### YOUR GOAL
Report how many lines in the data below hold the string "technology". Nothing else should appear in the answer.

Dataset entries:

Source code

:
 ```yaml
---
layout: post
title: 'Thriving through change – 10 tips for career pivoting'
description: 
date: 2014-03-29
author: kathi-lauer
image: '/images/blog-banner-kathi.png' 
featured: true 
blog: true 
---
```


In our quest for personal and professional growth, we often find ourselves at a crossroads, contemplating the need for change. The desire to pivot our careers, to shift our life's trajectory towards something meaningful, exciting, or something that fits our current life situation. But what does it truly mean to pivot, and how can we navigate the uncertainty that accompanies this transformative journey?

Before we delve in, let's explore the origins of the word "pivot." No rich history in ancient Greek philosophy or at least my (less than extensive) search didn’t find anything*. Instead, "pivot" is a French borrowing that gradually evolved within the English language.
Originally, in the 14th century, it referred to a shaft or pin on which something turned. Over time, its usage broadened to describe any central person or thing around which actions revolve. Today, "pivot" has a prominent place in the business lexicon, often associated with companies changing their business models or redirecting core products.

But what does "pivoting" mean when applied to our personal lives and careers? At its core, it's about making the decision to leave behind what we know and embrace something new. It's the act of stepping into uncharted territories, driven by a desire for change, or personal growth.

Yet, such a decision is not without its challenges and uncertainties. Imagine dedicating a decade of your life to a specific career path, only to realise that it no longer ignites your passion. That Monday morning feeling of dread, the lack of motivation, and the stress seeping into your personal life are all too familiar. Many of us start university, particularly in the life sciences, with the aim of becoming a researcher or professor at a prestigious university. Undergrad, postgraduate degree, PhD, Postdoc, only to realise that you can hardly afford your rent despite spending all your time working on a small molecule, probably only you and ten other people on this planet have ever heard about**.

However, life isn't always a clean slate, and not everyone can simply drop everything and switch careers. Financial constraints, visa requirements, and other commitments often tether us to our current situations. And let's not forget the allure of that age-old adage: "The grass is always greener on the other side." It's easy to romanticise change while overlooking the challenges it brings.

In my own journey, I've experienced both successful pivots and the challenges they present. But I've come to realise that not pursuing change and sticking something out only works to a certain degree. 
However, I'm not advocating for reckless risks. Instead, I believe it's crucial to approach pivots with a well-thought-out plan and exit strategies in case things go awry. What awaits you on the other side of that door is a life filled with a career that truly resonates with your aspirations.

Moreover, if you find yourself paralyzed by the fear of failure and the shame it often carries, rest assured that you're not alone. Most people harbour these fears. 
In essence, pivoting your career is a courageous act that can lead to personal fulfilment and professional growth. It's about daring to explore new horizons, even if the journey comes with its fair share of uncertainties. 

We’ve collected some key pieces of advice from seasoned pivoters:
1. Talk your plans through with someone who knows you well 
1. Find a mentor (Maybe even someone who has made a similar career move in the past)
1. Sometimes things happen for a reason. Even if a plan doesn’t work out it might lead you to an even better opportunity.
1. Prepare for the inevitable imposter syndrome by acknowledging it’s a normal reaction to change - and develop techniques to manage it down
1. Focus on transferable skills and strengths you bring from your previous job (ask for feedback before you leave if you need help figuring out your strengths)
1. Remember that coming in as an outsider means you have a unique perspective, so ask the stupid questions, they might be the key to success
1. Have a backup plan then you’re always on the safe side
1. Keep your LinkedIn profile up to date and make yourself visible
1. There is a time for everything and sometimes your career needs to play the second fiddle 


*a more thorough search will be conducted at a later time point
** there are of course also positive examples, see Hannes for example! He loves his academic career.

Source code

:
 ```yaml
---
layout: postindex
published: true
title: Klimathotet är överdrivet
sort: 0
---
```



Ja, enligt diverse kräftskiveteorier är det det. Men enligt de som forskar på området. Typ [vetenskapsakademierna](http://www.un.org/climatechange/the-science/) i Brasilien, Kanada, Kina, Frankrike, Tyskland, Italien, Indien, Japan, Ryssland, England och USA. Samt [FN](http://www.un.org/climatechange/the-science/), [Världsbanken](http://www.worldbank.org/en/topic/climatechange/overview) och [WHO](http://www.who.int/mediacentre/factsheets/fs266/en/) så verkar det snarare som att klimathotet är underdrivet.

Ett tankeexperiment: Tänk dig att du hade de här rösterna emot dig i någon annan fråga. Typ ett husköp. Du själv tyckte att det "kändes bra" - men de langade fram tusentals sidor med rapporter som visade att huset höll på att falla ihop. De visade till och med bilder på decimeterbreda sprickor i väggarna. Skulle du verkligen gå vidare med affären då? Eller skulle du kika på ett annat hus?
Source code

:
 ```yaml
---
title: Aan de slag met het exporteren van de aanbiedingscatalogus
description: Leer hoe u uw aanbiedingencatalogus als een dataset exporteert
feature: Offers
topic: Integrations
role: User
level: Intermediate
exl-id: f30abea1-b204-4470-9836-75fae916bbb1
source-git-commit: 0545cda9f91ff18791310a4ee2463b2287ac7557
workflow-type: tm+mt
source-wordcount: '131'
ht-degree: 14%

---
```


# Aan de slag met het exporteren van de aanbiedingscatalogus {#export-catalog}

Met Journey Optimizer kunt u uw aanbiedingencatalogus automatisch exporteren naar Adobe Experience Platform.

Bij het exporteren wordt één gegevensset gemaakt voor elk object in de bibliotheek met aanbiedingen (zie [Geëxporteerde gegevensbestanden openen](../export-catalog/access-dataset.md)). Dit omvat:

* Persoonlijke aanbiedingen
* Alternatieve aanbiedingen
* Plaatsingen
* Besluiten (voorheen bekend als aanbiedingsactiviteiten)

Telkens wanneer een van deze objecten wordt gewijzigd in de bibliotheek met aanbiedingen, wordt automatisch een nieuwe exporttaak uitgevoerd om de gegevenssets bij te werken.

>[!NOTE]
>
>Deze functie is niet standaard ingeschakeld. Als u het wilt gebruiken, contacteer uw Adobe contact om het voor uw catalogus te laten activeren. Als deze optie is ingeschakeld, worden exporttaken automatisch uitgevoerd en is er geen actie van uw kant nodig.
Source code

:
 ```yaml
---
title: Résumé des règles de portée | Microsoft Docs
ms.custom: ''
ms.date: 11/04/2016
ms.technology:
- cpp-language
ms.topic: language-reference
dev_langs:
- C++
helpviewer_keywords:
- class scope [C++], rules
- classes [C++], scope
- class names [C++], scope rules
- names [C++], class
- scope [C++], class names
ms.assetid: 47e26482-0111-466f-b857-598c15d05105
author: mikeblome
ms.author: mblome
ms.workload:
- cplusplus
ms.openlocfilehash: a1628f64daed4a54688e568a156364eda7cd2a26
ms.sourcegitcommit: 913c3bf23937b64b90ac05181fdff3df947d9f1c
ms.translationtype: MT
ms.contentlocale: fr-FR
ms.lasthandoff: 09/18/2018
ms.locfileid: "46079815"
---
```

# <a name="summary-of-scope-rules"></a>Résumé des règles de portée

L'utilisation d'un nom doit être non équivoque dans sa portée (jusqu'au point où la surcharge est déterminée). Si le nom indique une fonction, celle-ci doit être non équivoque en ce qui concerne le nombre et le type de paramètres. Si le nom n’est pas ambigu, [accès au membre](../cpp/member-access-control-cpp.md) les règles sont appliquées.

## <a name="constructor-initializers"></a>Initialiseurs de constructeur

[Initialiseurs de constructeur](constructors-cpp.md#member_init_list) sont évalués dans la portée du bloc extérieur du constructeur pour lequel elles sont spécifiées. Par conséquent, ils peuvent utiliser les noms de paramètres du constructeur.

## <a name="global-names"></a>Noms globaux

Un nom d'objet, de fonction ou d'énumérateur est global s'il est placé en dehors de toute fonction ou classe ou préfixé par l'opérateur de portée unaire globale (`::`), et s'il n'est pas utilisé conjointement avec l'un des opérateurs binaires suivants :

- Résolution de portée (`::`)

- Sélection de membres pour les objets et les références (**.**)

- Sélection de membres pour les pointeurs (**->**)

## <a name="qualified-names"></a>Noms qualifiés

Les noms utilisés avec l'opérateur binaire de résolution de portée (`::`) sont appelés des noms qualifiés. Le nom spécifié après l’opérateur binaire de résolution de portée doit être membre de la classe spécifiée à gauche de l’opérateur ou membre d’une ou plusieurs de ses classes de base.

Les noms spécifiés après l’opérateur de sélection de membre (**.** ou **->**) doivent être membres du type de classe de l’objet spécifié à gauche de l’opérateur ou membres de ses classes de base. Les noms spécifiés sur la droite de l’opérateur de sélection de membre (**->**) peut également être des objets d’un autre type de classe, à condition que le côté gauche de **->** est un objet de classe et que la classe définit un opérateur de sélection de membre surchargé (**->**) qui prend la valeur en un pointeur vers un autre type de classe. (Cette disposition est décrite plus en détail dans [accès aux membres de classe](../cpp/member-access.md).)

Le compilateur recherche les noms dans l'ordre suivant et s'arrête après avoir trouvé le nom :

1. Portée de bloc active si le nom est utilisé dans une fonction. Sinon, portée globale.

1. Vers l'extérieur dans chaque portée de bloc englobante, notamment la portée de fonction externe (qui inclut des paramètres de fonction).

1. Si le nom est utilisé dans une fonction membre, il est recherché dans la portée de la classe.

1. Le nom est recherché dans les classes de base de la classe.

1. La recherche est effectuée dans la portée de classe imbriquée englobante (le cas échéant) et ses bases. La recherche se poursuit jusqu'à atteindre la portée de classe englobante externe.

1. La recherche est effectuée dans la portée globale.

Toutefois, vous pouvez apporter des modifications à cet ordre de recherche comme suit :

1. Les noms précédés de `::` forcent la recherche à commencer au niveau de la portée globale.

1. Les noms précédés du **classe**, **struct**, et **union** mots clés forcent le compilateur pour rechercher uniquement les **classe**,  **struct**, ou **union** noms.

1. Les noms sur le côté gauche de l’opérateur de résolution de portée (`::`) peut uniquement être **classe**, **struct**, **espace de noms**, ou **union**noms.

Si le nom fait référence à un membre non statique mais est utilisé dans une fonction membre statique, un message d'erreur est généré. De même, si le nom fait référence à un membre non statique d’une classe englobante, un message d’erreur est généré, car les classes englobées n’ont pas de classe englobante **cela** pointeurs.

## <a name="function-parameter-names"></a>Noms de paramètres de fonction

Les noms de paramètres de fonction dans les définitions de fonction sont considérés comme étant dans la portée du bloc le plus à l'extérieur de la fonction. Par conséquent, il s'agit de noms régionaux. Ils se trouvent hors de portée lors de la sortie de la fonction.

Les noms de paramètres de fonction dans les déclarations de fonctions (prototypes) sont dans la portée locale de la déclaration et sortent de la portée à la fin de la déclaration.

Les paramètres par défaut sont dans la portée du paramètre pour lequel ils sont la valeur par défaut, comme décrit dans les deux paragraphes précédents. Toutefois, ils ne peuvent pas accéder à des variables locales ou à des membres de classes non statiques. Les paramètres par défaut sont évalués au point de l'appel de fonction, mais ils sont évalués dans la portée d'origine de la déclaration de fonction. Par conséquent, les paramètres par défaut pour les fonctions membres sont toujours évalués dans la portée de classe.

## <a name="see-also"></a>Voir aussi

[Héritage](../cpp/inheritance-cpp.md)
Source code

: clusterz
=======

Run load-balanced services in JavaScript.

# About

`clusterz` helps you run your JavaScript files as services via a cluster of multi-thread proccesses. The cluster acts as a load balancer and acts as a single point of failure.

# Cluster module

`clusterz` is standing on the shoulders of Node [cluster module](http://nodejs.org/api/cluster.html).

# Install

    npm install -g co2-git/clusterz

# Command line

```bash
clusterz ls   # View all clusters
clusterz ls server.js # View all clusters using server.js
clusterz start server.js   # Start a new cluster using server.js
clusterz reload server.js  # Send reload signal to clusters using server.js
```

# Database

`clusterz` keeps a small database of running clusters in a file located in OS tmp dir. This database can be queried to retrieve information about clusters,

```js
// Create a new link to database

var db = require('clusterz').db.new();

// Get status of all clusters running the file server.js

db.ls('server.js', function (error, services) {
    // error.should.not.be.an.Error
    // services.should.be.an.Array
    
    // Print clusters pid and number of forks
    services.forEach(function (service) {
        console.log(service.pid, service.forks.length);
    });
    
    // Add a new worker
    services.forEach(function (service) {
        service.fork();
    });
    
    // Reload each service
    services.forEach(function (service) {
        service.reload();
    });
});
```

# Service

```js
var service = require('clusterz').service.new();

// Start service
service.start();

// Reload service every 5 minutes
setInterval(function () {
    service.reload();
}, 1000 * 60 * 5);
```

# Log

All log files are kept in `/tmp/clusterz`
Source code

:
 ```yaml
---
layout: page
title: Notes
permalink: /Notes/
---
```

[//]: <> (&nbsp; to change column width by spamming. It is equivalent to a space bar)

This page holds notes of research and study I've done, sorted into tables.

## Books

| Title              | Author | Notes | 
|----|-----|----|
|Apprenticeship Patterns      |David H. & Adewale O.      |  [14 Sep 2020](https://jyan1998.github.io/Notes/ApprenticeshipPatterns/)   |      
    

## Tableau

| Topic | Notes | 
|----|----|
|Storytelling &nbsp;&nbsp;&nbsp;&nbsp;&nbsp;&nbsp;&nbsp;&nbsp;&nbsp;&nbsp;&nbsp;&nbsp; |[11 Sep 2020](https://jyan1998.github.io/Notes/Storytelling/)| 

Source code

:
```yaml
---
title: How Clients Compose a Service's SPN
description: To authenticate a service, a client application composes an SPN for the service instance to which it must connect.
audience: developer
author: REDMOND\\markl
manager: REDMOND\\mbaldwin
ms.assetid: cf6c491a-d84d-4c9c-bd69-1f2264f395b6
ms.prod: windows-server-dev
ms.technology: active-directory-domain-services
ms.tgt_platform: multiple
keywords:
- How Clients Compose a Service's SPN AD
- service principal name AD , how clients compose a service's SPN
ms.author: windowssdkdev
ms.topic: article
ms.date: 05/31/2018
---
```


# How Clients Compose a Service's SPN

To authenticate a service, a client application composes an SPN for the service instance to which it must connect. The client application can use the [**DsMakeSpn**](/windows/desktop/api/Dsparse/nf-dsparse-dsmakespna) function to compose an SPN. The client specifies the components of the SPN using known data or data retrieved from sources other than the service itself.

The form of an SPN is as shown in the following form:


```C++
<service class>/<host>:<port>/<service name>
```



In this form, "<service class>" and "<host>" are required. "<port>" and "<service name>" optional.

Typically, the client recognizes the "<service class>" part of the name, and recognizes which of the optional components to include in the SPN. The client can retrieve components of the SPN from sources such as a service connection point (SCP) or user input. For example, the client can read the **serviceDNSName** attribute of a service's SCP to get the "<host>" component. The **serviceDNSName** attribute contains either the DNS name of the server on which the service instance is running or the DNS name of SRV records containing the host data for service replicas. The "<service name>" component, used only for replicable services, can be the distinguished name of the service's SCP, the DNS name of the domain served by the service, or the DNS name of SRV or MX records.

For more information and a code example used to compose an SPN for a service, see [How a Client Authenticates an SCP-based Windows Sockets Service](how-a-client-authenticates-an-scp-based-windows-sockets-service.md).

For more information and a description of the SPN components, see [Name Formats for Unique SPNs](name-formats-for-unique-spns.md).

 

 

### ANSWER SECTION
2